Hi,
I've gotten most of my code working with the Chromebook development platform. Simple kernels run fine and show a nice performance speedup. However more complex kernels perform poorly.
As per the suggestions of some members of this forum, I've reorganized one of my OpenCL kernels to avoid using local memory and to use the float4 vectors. The routine I was optimizing was a simple covariance calculation for large data sets. Since this is essentially a modified matrix multiply, I used the provided sgemm.cl as an example. This resulted in a pretty substantial speed up in my code (about a factor of 2-3).
Since I can't guarantee that a client's system has a function OpenCL system, I have a standard CPU version of the same function. Running both of these on the chromebook I get the following performance figures for a data set:
Using local memory (i.e. optimized for nVidia): 24.5 seconds
Using vectors and no local memory (i.e. optimized for Mali): 9.26 seconds
Using CPUs with calls to BLAS (no OpenCL): 6.99 seconds
So here despite optimization effort, it is still quicker to use the CPU to do the processing.
Just checking to see if I did anything wrong, I checked the provided sgemm.cpp file. As a comparison, I ran the BLAS CPU version of sgemm (installed using apt-get) against the provided OpenCL example.

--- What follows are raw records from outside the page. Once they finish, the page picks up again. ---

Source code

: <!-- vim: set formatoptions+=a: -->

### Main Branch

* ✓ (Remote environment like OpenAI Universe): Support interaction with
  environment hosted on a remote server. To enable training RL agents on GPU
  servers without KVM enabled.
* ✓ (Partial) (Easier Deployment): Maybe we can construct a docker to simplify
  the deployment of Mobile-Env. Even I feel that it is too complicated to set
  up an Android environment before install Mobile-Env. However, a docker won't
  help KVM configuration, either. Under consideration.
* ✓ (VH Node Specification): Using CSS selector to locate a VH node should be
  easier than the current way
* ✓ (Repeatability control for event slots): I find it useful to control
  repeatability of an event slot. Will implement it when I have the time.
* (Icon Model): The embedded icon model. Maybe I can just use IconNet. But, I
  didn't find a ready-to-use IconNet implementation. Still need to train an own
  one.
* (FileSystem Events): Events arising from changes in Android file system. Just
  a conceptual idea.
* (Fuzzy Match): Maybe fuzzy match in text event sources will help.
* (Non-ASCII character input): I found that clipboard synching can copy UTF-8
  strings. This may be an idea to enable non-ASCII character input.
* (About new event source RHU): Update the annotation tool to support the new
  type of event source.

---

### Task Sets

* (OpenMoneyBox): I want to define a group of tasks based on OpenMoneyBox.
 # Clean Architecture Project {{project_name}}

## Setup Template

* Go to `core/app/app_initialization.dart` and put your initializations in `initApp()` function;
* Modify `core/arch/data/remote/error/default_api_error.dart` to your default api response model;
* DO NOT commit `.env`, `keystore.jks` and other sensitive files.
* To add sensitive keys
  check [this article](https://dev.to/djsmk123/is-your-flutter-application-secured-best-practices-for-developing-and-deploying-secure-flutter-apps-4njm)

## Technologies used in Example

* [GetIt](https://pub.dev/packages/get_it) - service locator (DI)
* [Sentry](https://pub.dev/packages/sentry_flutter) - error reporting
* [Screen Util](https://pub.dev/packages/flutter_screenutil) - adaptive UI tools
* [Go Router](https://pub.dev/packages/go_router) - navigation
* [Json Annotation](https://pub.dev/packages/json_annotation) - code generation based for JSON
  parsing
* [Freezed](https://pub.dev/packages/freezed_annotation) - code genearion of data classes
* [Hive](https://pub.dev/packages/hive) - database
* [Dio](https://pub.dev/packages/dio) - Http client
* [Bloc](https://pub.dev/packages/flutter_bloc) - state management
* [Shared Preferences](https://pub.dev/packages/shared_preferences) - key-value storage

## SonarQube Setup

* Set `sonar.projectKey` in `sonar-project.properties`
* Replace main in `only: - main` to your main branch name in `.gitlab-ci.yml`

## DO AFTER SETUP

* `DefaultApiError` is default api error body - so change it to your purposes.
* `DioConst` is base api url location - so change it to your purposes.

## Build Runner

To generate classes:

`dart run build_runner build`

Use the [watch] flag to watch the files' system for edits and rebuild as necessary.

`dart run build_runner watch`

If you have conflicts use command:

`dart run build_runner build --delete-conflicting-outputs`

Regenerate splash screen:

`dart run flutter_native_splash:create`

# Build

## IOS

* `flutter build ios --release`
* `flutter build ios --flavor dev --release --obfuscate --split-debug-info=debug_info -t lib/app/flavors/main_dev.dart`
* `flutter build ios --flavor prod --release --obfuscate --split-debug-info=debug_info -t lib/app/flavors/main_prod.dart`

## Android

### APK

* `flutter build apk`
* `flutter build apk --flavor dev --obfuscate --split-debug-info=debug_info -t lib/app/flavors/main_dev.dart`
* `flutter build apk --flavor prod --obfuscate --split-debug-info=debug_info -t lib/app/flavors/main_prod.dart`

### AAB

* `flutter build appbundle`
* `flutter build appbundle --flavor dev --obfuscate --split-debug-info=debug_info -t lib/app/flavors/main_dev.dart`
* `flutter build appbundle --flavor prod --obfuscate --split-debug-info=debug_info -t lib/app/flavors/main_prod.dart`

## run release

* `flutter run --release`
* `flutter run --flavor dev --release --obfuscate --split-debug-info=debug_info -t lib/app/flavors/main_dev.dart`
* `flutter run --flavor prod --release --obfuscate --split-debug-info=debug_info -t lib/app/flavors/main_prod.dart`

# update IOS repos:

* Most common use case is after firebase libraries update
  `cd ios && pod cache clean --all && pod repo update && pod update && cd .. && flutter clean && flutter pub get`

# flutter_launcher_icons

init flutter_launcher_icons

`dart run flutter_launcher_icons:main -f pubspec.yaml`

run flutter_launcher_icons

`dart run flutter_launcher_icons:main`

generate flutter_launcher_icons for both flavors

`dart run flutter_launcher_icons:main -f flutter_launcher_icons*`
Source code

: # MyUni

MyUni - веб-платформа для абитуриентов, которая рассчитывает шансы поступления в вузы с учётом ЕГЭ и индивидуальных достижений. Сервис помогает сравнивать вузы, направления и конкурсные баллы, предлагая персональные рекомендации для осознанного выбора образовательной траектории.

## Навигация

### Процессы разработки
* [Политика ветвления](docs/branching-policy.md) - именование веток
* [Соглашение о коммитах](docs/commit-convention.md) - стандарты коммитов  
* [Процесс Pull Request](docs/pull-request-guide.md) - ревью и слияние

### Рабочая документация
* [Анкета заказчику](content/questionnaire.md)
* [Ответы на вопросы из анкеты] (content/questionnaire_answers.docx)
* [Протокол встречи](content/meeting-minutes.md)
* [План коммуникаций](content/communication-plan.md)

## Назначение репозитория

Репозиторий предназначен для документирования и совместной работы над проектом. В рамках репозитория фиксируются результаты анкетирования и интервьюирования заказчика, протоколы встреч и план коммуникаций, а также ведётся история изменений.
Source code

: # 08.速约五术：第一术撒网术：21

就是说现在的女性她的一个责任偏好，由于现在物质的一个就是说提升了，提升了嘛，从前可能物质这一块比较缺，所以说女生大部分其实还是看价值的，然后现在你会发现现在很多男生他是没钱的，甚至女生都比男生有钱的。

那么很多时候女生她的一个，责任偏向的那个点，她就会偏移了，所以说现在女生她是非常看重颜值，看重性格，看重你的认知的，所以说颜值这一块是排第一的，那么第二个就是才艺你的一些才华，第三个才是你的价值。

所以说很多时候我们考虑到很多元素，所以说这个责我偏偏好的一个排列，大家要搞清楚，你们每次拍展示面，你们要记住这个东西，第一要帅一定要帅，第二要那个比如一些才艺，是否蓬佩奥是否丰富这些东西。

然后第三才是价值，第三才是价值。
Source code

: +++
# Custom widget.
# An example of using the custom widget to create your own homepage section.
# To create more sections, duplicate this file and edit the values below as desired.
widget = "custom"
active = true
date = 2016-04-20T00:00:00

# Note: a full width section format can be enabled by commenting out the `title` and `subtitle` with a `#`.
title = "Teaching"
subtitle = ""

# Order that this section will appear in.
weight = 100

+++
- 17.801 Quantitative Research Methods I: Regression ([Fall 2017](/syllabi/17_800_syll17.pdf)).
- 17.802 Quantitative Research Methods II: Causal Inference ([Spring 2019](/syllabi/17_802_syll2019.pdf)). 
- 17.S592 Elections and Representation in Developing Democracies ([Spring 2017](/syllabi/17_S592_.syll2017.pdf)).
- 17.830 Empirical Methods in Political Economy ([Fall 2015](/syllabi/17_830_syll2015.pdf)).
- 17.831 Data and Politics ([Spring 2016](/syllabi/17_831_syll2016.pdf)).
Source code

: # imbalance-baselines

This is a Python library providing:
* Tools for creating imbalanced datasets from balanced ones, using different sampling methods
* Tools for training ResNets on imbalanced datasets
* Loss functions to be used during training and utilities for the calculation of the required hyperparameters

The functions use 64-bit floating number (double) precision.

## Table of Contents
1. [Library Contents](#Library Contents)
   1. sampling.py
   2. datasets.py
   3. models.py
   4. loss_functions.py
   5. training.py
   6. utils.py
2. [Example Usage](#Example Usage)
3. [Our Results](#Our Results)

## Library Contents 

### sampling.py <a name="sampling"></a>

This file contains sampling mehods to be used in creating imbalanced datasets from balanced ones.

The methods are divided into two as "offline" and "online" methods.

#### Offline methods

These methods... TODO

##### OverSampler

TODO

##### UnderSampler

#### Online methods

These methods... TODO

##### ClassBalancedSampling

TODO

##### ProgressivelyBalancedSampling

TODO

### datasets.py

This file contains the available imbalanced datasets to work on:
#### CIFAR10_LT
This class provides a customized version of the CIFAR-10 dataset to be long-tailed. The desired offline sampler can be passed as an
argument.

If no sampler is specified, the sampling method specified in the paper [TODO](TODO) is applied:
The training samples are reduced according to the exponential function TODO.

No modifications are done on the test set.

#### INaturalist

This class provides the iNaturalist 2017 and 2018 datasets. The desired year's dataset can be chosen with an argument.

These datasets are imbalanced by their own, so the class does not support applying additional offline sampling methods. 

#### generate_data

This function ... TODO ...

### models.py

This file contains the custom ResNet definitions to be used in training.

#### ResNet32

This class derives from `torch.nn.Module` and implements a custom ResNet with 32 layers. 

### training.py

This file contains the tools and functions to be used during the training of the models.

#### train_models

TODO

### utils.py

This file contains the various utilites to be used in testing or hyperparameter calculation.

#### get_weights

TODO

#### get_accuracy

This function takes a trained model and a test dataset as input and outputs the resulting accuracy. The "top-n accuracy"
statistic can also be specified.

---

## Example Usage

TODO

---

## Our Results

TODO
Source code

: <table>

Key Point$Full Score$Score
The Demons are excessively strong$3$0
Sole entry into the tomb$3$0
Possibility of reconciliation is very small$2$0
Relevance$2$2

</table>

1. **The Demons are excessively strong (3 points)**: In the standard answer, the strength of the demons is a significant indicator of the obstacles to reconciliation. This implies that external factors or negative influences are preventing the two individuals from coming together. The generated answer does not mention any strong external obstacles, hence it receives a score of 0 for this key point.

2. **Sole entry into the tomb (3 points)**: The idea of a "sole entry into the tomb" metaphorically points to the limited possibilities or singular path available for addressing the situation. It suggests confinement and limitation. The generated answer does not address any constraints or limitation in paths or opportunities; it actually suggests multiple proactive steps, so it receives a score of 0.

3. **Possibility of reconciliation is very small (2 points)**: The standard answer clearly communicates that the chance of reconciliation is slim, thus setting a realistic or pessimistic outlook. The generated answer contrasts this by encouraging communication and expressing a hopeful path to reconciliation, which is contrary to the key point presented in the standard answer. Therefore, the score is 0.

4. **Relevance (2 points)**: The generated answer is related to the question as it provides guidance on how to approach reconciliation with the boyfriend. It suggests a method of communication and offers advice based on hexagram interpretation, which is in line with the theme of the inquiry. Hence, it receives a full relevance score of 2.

For the default matrix size of (2048x2048), I get the following run times:
OpenCL sgemm: 84 seconds
CPU BLAS sgemm: 3 seconds
So the single core CPU version is abut 30 times faster than the OpenCL version!
I've checked an the output is the same for both cases.
I suspect that performance is being choked in the OpenCL code by the sheer number of loads from global memory. On the systems with Local memory, this can be cached so performance doesn't choke. I assume the CPU is caching data fairly well and speeding this up.
If this is indeed the case, performance will be bad on anything other than extremely simple kernels.
Am I making some sort of mistake here? Is there anything I can do to mitigate this? Essentially 90% of the processing time in most of my stuff is a matrix multiply.
Thanks for all of your help.
--Mike
> The transpose could be done on the CPU, handing over to the GPU when done - or with some thought possibly even part-way through
Which is what I'm now doing Will do 2 variants, one doing the transpose on the CPU and one on the GPU (I expect the transpose itself to be faster on the CPU due to the cache considerations listed above) and see what numbers I get. Could move on from there to overlap transposition and multiplication work to reduce the latency of the output. On paper, post transposition, the multiplication work should be vastly faster than it is currently.
> It could be that this particular algorithm is better suited to the CPU.
This particular implementation certainly is due to the cache-unfriendly manner in which it loads data.
Chris